### Work item
Every line from the one with "pathname is interpreted relative" to the final line of the listing below should be repeated exactly, and only those.
=== Begin Enclosure ===
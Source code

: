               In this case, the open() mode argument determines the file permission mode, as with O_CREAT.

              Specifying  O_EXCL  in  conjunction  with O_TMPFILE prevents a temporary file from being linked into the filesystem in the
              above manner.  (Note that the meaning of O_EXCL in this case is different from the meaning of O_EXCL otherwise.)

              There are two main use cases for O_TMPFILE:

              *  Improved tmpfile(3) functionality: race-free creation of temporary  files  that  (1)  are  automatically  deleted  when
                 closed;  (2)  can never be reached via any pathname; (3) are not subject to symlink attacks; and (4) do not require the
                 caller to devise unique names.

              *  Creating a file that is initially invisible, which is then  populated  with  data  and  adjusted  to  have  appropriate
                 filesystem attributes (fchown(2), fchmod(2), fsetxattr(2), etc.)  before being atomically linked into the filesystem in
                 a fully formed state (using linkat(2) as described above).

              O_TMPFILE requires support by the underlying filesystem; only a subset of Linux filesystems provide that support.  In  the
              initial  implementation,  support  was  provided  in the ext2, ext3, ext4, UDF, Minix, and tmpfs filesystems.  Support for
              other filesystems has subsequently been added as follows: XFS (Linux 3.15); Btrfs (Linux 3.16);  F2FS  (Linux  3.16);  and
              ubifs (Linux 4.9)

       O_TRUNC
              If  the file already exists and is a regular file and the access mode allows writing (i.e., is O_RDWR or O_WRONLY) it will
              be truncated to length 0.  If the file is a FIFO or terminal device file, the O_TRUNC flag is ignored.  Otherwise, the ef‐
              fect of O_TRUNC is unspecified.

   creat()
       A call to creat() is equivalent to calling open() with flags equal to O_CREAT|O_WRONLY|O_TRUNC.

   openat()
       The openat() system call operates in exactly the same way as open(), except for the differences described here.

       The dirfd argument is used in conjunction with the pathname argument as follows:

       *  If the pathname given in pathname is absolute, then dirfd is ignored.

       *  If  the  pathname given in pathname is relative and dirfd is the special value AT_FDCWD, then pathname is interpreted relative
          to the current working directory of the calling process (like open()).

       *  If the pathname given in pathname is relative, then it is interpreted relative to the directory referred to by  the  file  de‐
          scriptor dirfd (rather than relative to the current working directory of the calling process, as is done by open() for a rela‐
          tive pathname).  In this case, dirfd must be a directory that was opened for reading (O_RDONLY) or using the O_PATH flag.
=== End Enclosure ===
### Finished task
       *  If  the  pathname given in pathname is relative and dirfd is the special value AT_FDCWD, then pathname is interpreted relative
          to the current working directory of the calling process (like open()).

       *  If the pathname given in pathname is relative, then it is interpreted relative to the directory referred to by  the  file  de‐
          scriptor dirfd (rather than relative to the current working directory of the calling process, as is done by open() for a rela‐
          tive pathname).  In this case, dirfd must be a directory that was opened for reading (O_RDONLY) or using the O_PATH flag.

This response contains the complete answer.